## MATERIAL FOR THIS EXERCISE
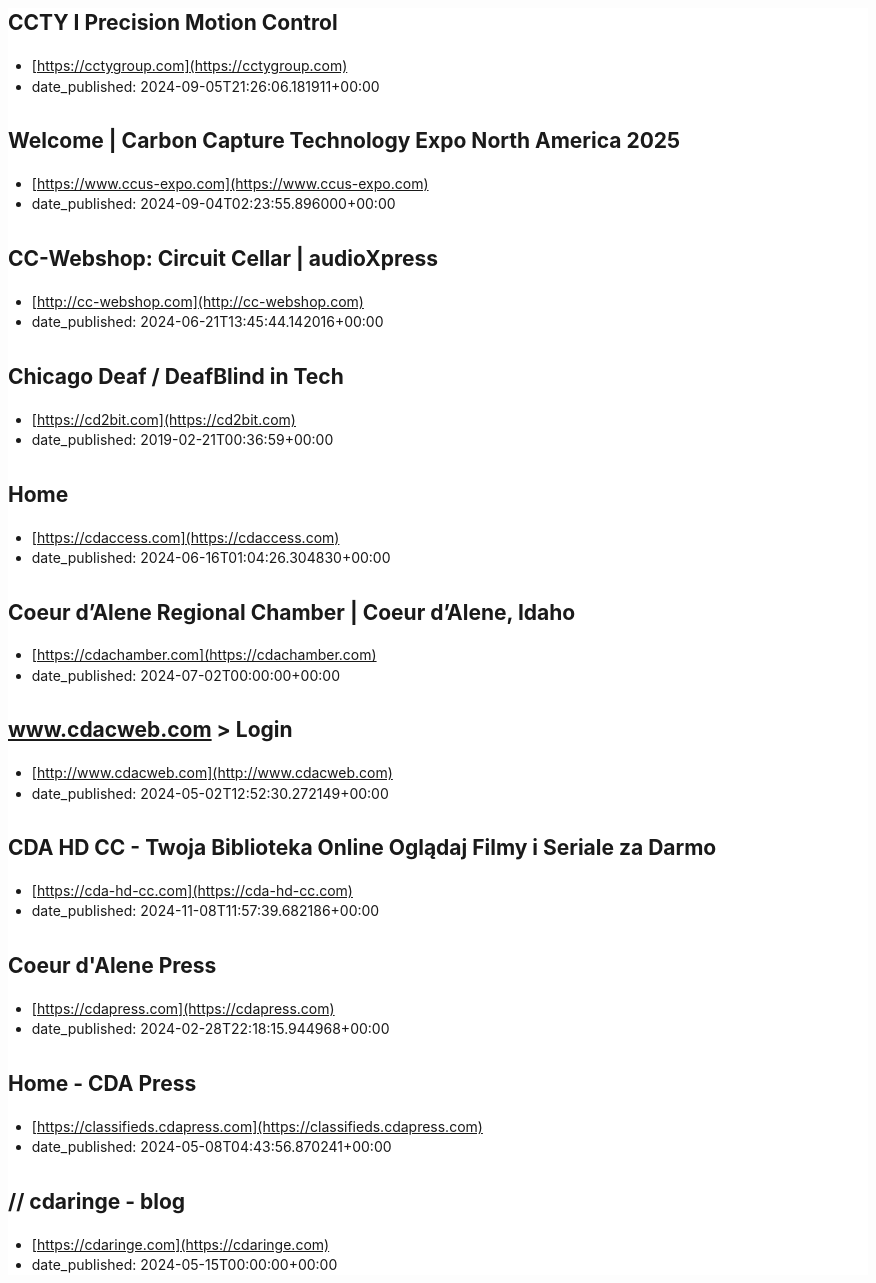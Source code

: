  ## CCTY I Precision Motion Control
 - [https://cctygroup.com](https://cctygroup.com)
 - date_published: 2024-09-05T21:26:06.181911+00:00

 ## Welcome | Carbon Capture Technology Expo North America 2025
 - [https://www.ccus-expo.com](https://www.ccus-expo.com)
 - date_published: 2024-09-04T02:23:55.896000+00:00

 ## CC-Webshop: Circuit Cellar | audioXpress
 - [http://cc-webshop.com](http://cc-webshop.com)
 - date_published: 2024-06-21T13:45:44.142016+00:00

 ## Chicago Deaf / DeafBlind in Tech
 - [https://cd2bit.com](https://cd2bit.com)
 - date_published: 2019-02-21T00:36:59+00:00

 ## Home
 - [https://cdaccess.com](https://cdaccess.com)
 - date_published: 2024-06-16T01:04:26.304830+00:00

 ## Coeur d’Alene Regional Chamber | Coeur d’Alene, Idaho
 - [https://cdachamber.com](https://cdachamber.com)
 - date_published: 2024-07-02T00:00:00+00:00

 ## www.cdacweb.com > Login
 - [http://www.cdacweb.com](http://www.cdacweb.com)
 - date_published: 2024-05-02T12:52:30.272149+00:00

 ## CDA HD CC - Twoja Biblioteka Online Oglądaj Filmy i Seriale za Darmo
 - [https://cda-hd-cc.com](https://cda-hd-cc.com)
 - date_published: 2024-11-08T11:57:39.682186+00:00

 ## Coeur d'Alene Press
 - [https://cdapress.com](https://cdapress.com)
 - date_published: 2024-02-28T22:18:15.944968+00:00

 ## Home - CDA Press
 - [https://classifieds.cdapress.com](https://classifieds.cdapress.com)
 - date_published: 2024-05-08T04:43:56.870241+00:00

 ## // cdaringe - blog
 - [https://cdaringe.com](https://cdaringe.com)
 - date_published: 2024-05-15T00:00:00+00:00
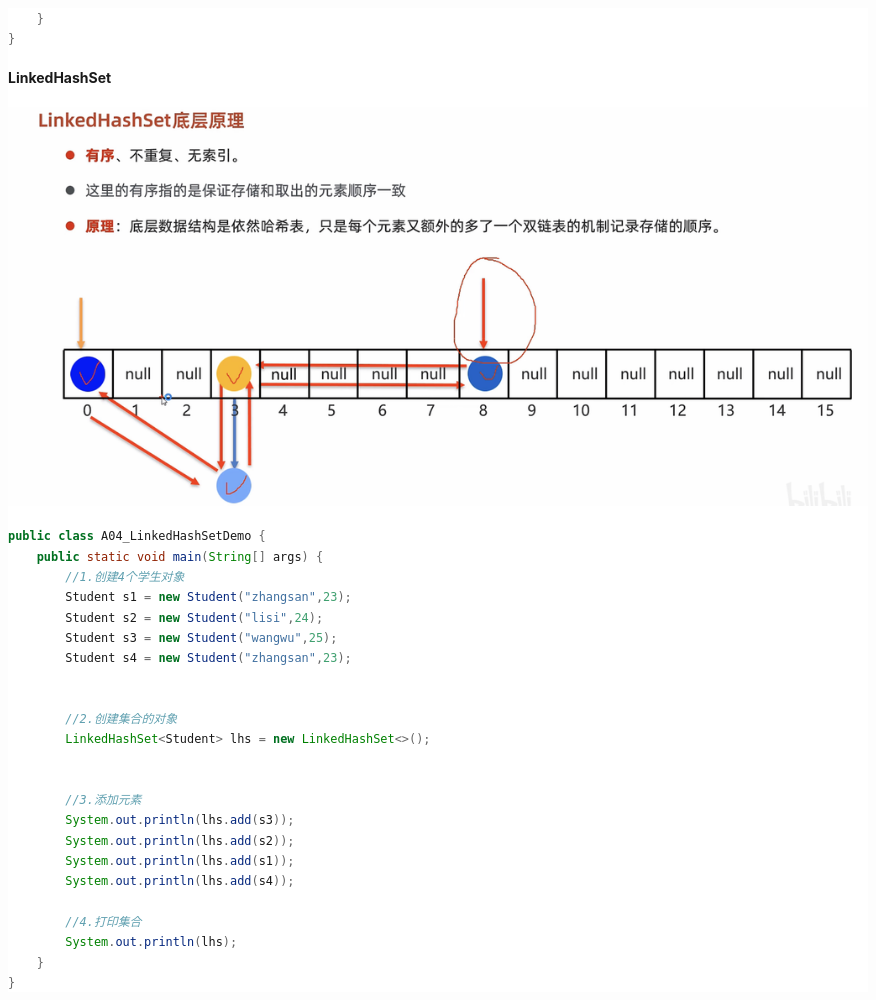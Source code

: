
 ```java
    }
}
```

#### LinkedHashSet

![0fe0c5b6cf2b6143c3d3f50fb530f0d](assets/0fe0c5b6cf2b6143c3d3f50fb530f0d-20230816200854-u440ubn.jpg)

```java
public class A04_LinkedHashSetDemo {
    public static void main(String[] args) {
        //1.创建4个学生对象
        Student s1 = new Student("zhangsan",23);
        Student s2 = new Student("lisi",24);
        Student s3 = new Student("wangwu",25);
        Student s4 = new Student("zhangsan",23);


        //2.创建集合的对象
        LinkedHashSet<Student> lhs = new LinkedHashSet<>();


        //3.添加元素
        System.out.println(lhs.add(s3));
        System.out.println(lhs.add(s2));
        System.out.println(lhs.add(s1));
        System.out.println(lhs.add(s4));

        //4.打印集合
        System.out.println(lhs);
    }
}
```
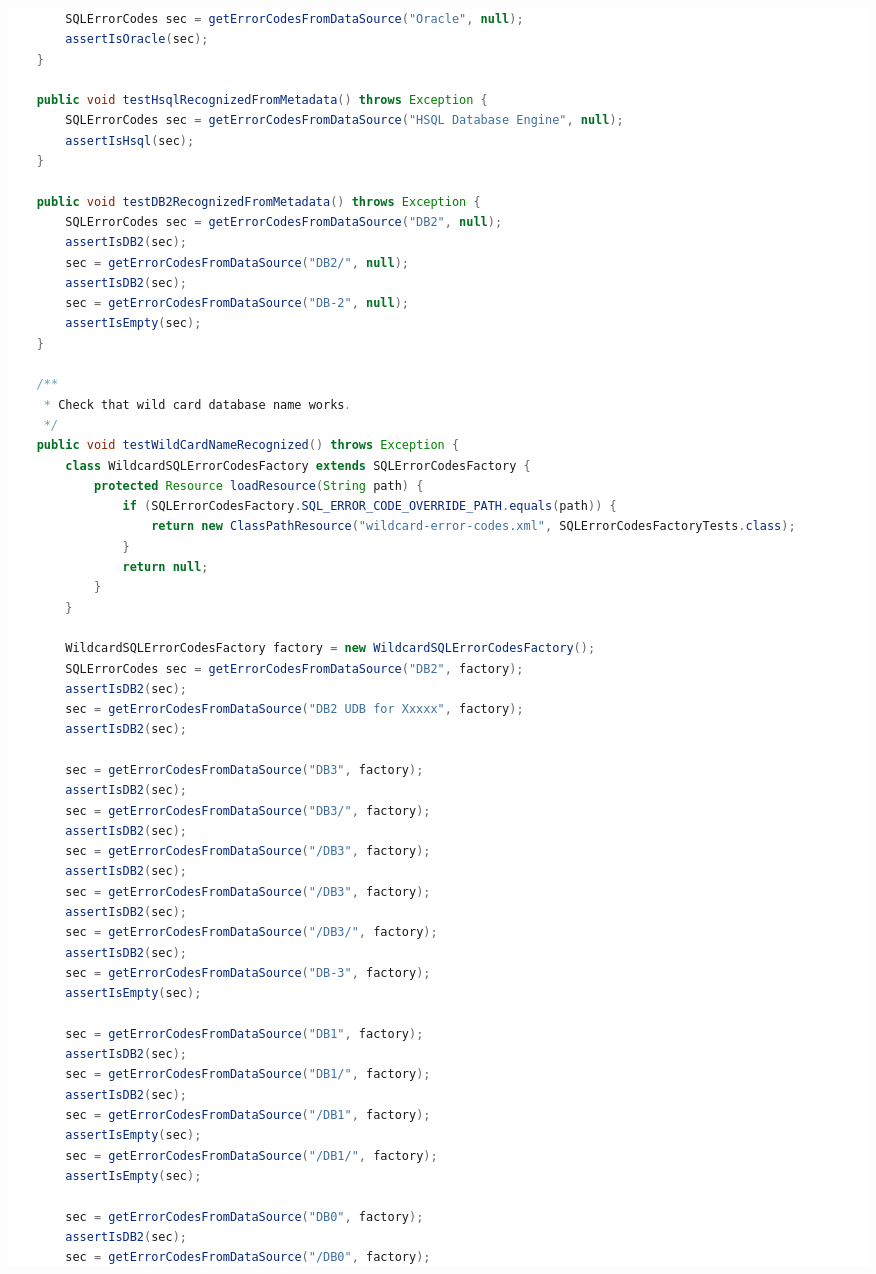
 ```java
		SQLErrorCodes sec = getErrorCodesFromDataSource("Oracle", null);
		assertIsOracle(sec);
	}

	public void testHsqlRecognizedFromMetadata() throws Exception {
		SQLErrorCodes sec = getErrorCodesFromDataSource("HSQL Database Engine", null);
		assertIsHsql(sec);
	}

	public void testDB2RecognizedFromMetadata() throws Exception {
		SQLErrorCodes sec = getErrorCodesFromDataSource("DB2", null);
		assertIsDB2(sec);
		sec = getErrorCodesFromDataSource("DB2/", null);
		assertIsDB2(sec);
		sec = getErrorCodesFromDataSource("DB-2", null);
		assertIsEmpty(sec);
	}

	/**
	 * Check that wild card database name works.
	 */
	public void testWildCardNameRecognized() throws Exception {
		class WildcardSQLErrorCodesFactory extends SQLErrorCodesFactory {
			protected Resource loadResource(String path) {
				if (SQLErrorCodesFactory.SQL_ERROR_CODE_OVERRIDE_PATH.equals(path)) {
					return new ClassPathResource("wildcard-error-codes.xml", SQLErrorCodesFactoryTests.class);
				}
				return null;
			}
		}

		WildcardSQLErrorCodesFactory factory = new WildcardSQLErrorCodesFactory();
		SQLErrorCodes sec = getErrorCodesFromDataSource("DB2", factory);
		assertIsDB2(sec);
		sec = getErrorCodesFromDataSource("DB2 UDB for Xxxxx", factory);
		assertIsDB2(sec);

		sec = getErrorCodesFromDataSource("DB3", factory);
		assertIsDB2(sec);
		sec = getErrorCodesFromDataSource("DB3/", factory);
		assertIsDB2(sec);
		sec = getErrorCodesFromDataSource("/DB3", factory);
		assertIsDB2(sec);
		sec = getErrorCodesFromDataSource("/DB3", factory);
		assertIsDB2(sec);
		sec = getErrorCodesFromDataSource("/DB3/", factory);
		assertIsDB2(sec);
		sec = getErrorCodesFromDataSource("DB-3", factory);
		assertIsEmpty(sec);

		sec = getErrorCodesFromDataSource("DB1", factory);
		assertIsDB2(sec);
		sec = getErrorCodesFromDataSource("DB1/", factory);
		assertIsDB2(sec);
		sec = getErrorCodesFromDataSource("/DB1", factory);
		assertIsEmpty(sec);
		sec = getErrorCodesFromDataSource("/DB1/", factory);
		assertIsEmpty(sec);

		sec = getErrorCodesFromDataSource("DB0", factory);
		assertIsDB2(sec);
		sec = getErrorCodesFromDataSource("/DB0", factory);
```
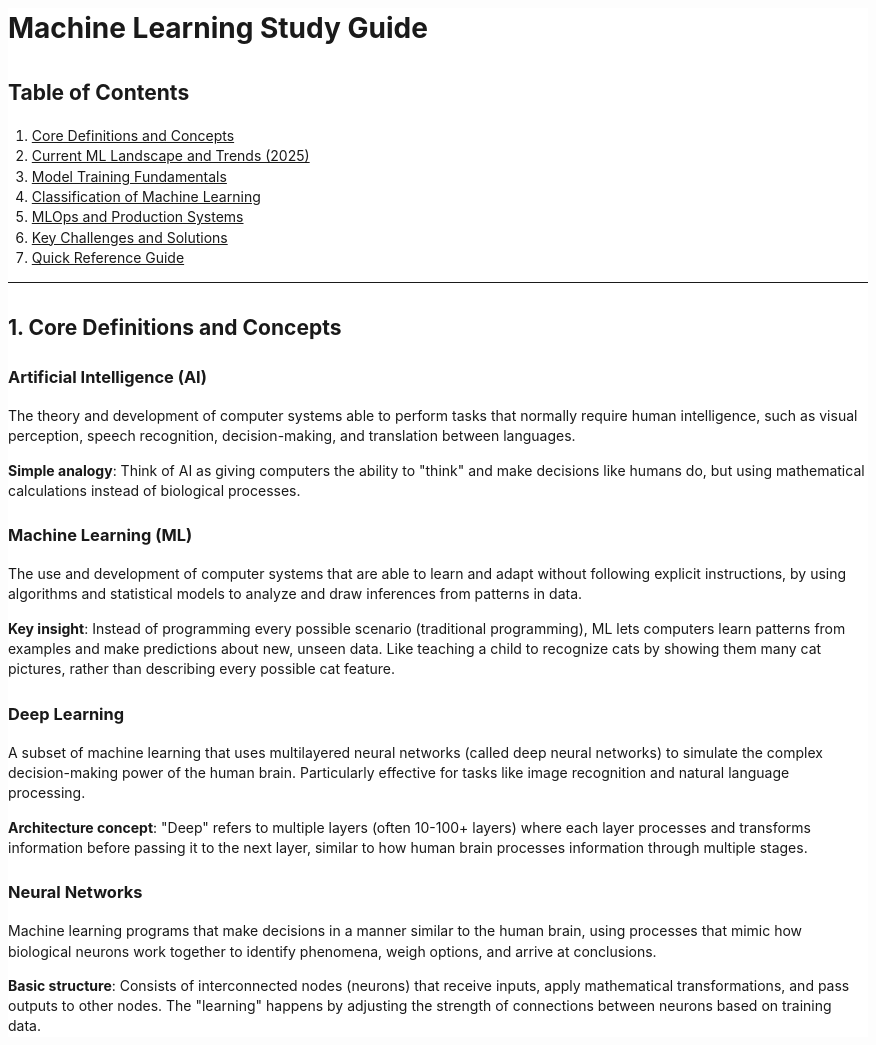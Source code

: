 # Machine Learning Study Guide

## Table of Contents

1. [Core Definitions and Concepts](#1-core-definitions-and-concepts)
2. [Current ML Landscape and Trends (2025)](#2-current-ml-landscape-and-trends-2025)
3. [Model Training Fundamentals](#3-model-training-fundamentals)
4. [Classification of Machine Learning](#4-classification-of-machine-learning)
5. [MLOps and Production Systems](#5-mlops-and-production-systems)
6. [Key Challenges and Solutions](#6-key-challenges-and-solutions)
7. [Quick Reference Guide](#7-quick-reference-guide)

---

## 1. Core Definitions and Concepts

### Artificial Intelligence (AI)
The theory and development of computer systems able to perform tasks that normally require human intelligence, such as visual perception, speech recognition, decision-making, and translation between languages.

**Simple analogy**: Think of AI as giving computers the ability to "think" and make decisions like humans do, but using mathematical calculations instead of biological processes.

### Machine Learning (ML)
The use and development of computer systems that are able to learn and adapt without following explicit instructions, by using algorithms and statistical models to analyze and draw inferences from patterns in data.

**Key insight**: Instead of programming every possible scenario (traditional programming), ML lets computers learn patterns from examples and make predictions about new, unseen data. Like teaching a child to recognize cats by showing them many cat pictures, rather than describing every possible cat feature.

### Deep Learning
A subset of machine learning that uses multilayered neural networks (called deep neural networks) to simulate the complex decision-making power of the human brain. Particularly effective for tasks like image recognition and natural language processing.

**Architecture concept**: "Deep" refers to multiple layers (often 10-100+ layers) where each layer processes and transforms information before passing it to the next layer, similar to how human brain processes information through multiple stages.

### Neural Networks
Machine learning programs that make decisions in a manner similar to the human brain, using processes that mimic how biological neurons work together to identify phenomena, weigh options, and arrive at conclusions.

**Basic structure**: Consists of interconnected nodes (neurons) that receive inputs, apply mathematical transformations, and pass outputs to other nodes. The "learning" happens by adjusting the strength of connections between neurons based on training data.
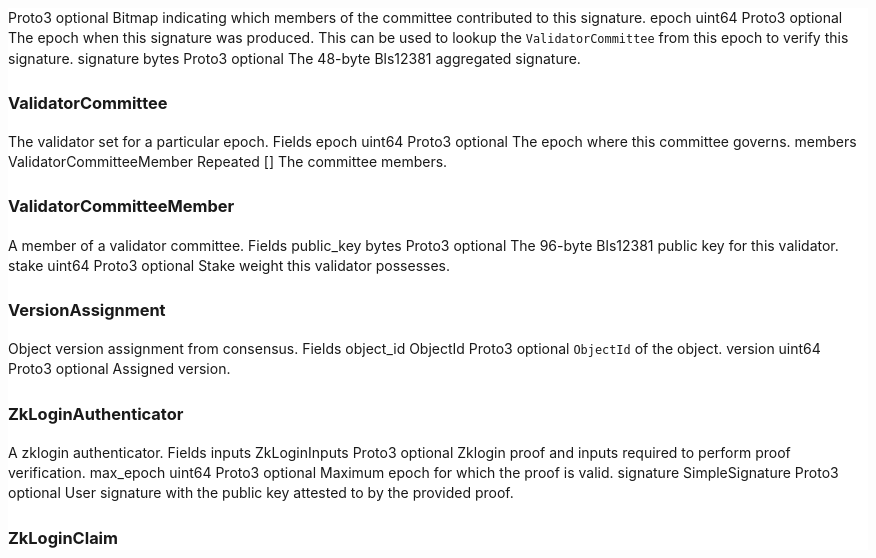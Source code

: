 Proto3 optional
Bitmap indicating which members of the committee contributed to this signature.
epoch
uint64
Proto3 optional
The epoch when this signature was produced. This can be used to lookup the `ValidatorCommittee` from this epoch to verify this signature.
signature
bytes
Proto3 optional
The 48-byte Bls12381 aggregated signature.
### ValidatorCommittee​
The validator set for a particular epoch.
Fields
epoch
uint64
Proto3 optional
The epoch where this committee governs.
members
ValidatorCommitteeMember
Repeated []
The committee members.
### ValidatorCommitteeMember​
A member of a validator committee.
Fields
public_key
bytes
Proto3 optional
The 96-byte Bls12381 public key for this validator.
stake
uint64
Proto3 optional
Stake weight this validator possesses.
### VersionAssignment​
Object version assignment from consensus.
Fields
object_id
ObjectId
Proto3 optional
`ObjectId` of the object.
version
uint64
Proto3 optional
Assigned version.
### ZkLoginAuthenticator​
A zklogin authenticator.
Fields
inputs
ZkLoginInputs
Proto3 optional
Zklogin proof and inputs required to perform proof verification.
max_epoch
uint64
Proto3 optional
Maximum epoch for which the proof is valid.
signature
SimpleSignature
Proto3 optional
User signature with the public key attested to by the provided proof.
### ZkLoginClaim​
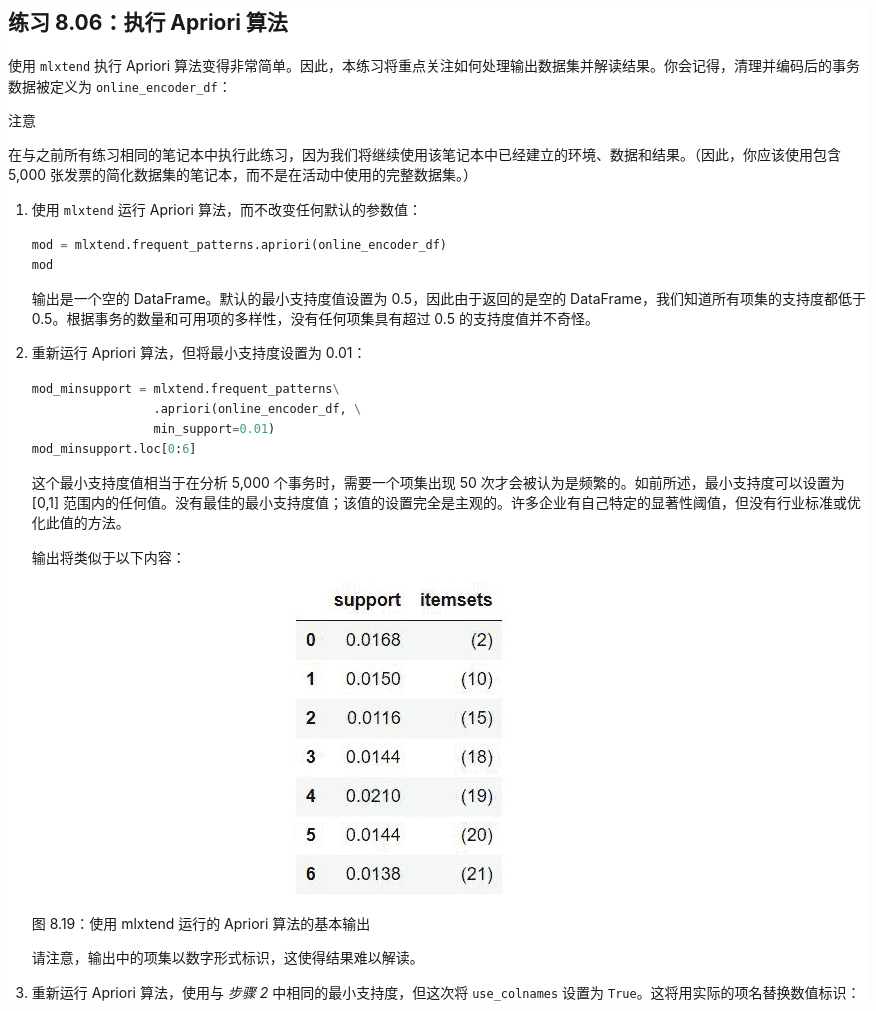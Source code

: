 ## 练习 8.06：执行 Apriori 算法

使用 `mlxtend` 执行 Apriori 算法变得非常简单。因此，本练习将重点关注如何处理输出数据集并解读结果。你会记得，清理并编码后的事务数据被定义为 `online_encoder_df`：

注意

在与之前所有练习相同的笔记本中执行此练习，因为我们将继续使用该笔记本中已经建立的环境、数据和结果。（因此，你应该使用包含 5,000 张发票的简化数据集的笔记本，而不是在活动中使用的完整数据集。）

1.  使用 `mlxtend` 运行 Apriori 算法，而不改变任何默认的参数值：

    ```py
    mod = mlxtend.frequent_patterns.apriori(online_encoder_df)
    mod
    ```

    输出是一个空的 DataFrame。默认的最小支持度值设置为 0.5，因此由于返回的是空的 DataFrame，我们知道所有项集的支持度都低于 0.5。根据事务的数量和可用项的多样性，没有任何项集具有超过 0.5 的支持度值并不奇怪。

1.  重新运行 Apriori 算法，但将最小支持度设置为 0.01：

    ```py
    mod_minsupport = mlxtend.frequent_patterns\
                     .apriori(online_encoder_df, \
                     min_support=0.01)
    mod_minsupport.loc[0:6]
    ```

    这个最小支持度值相当于在分析 5,000 个事务时，需要一个项集出现 50 次才会被认为是频繁的。如前所述，最小支持度可以设置为 [0,1] 范围内的任何值。没有最佳的最小支持度值；该值的设置完全是主观的。许多企业有自己特定的显著性阈值，但没有行业标准或优化此值的方法。

    输出将类似于以下内容：

    ![图 8.19：使用 mlxtend 运行的 Apriori 算法的基本输出    ](img/B15923_08_19.jpg)

    图 8.19：使用 mlxtend 运行的 Apriori 算法的基本输出

    请注意，输出中的项集以数字形式标识，这使得结果难以解读。

1.  重新运行 Apriori 算法，使用与 *步骤 2* 中相同的最小支持度，但这次将 `use_colnames` 设置为 `True`。这将用实际的项名替换数值标识：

## INSTRUCTIONS FOR THE TASK
Here the job is to output the lines from the top of the listing through the line holding "## Coeur d'Alene Press", word for word and without pictures.

## TASK RESPONSE
Source code

:  ## CCTY I Precision Motion Control
 - [https://cctygroup.com](https://cctygroup.com)
 - date_published: 2024-09-05T21:26:06.181911+00:00

 ## Welcome | Carbon Capture Technology Expo North America 2025
 - [https://www.ccus-expo.com](https://www.ccus-expo.com)
 - date_published: 2024-09-04T02:23:55.896000+00:00

 ## CC-Webshop: Circuit Cellar | audioXpress
 - [http://cc-webshop.com](http://cc-webshop.com)
 - date_published: 2024-06-21T13:45:44.142016+00:00

 ## Chicago Deaf / DeafBlind in Tech
 - [https://cd2bit.com](https://cd2bit.com)
 - date_published: 2019-02-21T00:36:59+00:00

 ## Home
 - [https://cdaccess.com](https://cdaccess.com)
 - date_published: 2024-06-16T01:04:26.304830+00:00

 ## Coeur d’Alene Regional Chamber | Coeur d’Alene, Idaho
 - [https://cdachamber.com](https://cdachamber.com)
 - date_published: 2024-07-02T00:00:00+00:00

 ## www.cdacweb.com > Login
 - [http://www.cdacweb.com](http://www.cdacweb.com)
 - date_published: 2024-05-02T12:52:30.272149+00:00

 ## CDA HD CC - Twoja Biblioteka Online Oglądaj Filmy i Seriale za Darmo
 - [https://cda-hd-cc.com](https://cda-hd-cc.com)
 - date_published: 2024-11-08T11:57:39.682186+00:00

 ## Coeur d'Alene Press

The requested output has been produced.